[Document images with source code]
····················

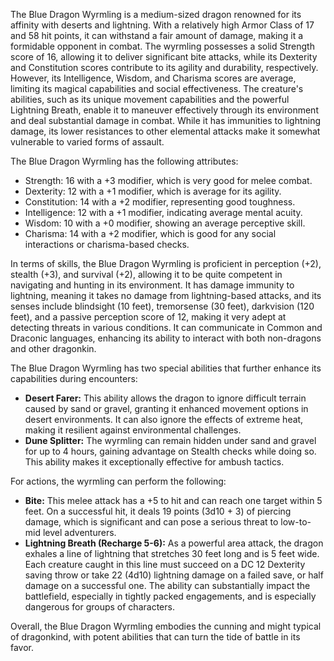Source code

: The Blue Dragon Wyrmling is a medium-sized dragon renowned for its affinity with deserts and lightning. With a relatively high Armor Class of 17 and 58 hit points, it can withstand a fair amount of damage, making it a formidable opponent in combat. The wyrmling possesses a solid Strength score of 16, allowing it to deliver significant bite attacks, while its Dexterity and Constitution scores contribute to its agility and durability, respectively. However, its Intelligence, Wisdom, and Charisma scores are average, limiting its magical capabilities and social effectiveness. The creature's abilities, such as its unique movement capabilities and the powerful Lightning Breath, enable it to maneuver effectively through its environment and deal substantial damage in combat. While it has immunities to lightning damage, its lower resistances to other elemental attacks make it somewhat vulnerable to varied forms of assault.

The Blue Dragon Wyrmling has the following attributes: 
- Strength: 16 with a +3 modifier, which is very good for melee combat.
- Dexterity: 12 with a +1 modifier, which is average for its agility.
- Constitution: 14 with a +2 modifier, representing good toughness.
- Intelligence: 12 with a +1 modifier, indicating average mental acuity.
- Wisdom: 10 with a +0 modifier, showing an average perceptive skill.
- Charisma: 14 with a +2 modifier, which is good for any social interactions or charisma-based checks.

In terms of skills, the Blue Dragon Wyrmling is proficient in perception (+2), stealth (+3), and survival (+2), allowing it to be quite competent in navigating and hunting in its environment. It has damage immunity to lightning, meaning it takes no damage from lightning-based attacks, and its senses include blindsight (10 feet), tremorsense (30 feet), darkvision (120 feet), and a passive perception score of 12, making it very adept at detecting threats in various conditions. It can communicate in Common and Draconic languages, enhancing its ability to interact with both non-dragons and other dragonkin.

The Blue Dragon Wyrmling has two special abilities that further enhance its capabilities during encounters: 
- **Desert Farer:** This ability allows the dragon to ignore difficult terrain caused by sand or gravel, granting it enhanced movement options in desert environments. It can also ignore the effects of extreme heat, making it resilient against environmental challenges.
- **Dune Splitter:** The wyrmling can remain hidden under sand and gravel for up to 4 hours, gaining advantage on Stealth checks while doing so. This ability makes it exceptionally effective for ambush tactics.

For actions, the wyrmling can perform the following:
- **Bite:** This melee attack has a +5 to hit and can reach one target within 5 feet. On a successful hit, it deals 19 points (3d10 + 3) of piercing damage, which is significant and can pose a serious threat to low-to-mid level adventurers. 
- **Lightning Breath (Recharge 5-6):** As a powerful area attack, the dragon exhales a line of lightning that stretches 30 feet long and is 5 feet wide. Each creature caught in this line must succeed on a DC 12 Dexterity saving throw or take 22 (4d10) lightning damage on a failed save, or half damage on a successful one. The ability can substantially impact the battlefield, especially in tightly packed engagements, and is especially dangerous for groups of characters.

Overall, the Blue Dragon Wyrmling embodies the cunning and might typical of dragonkind, with potent abilities that can turn the tide of battle in its favor.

····················

### [EXERCISE]
Your answer must consist solely of the lines above between the line holding "- Dexterity: 12" and the line holding "- Charisma: 14", inclusive, copied exactly.

### [ANSWER FOR THE TASK]
- Dexterity: 12 with a +1 modifier, which is average for its agility.
- Constitution: 14 with a +2 modifier, representing good toughness.
- Intelligence: 12 with a +1 modifier, indicating average mental acuity.
- Wisdom: 10 with a +0 modifier, showing an average perceptive skill.
- Charisma: 14 with a +2 modifier, which is good for any social interactions or charisma-based checks.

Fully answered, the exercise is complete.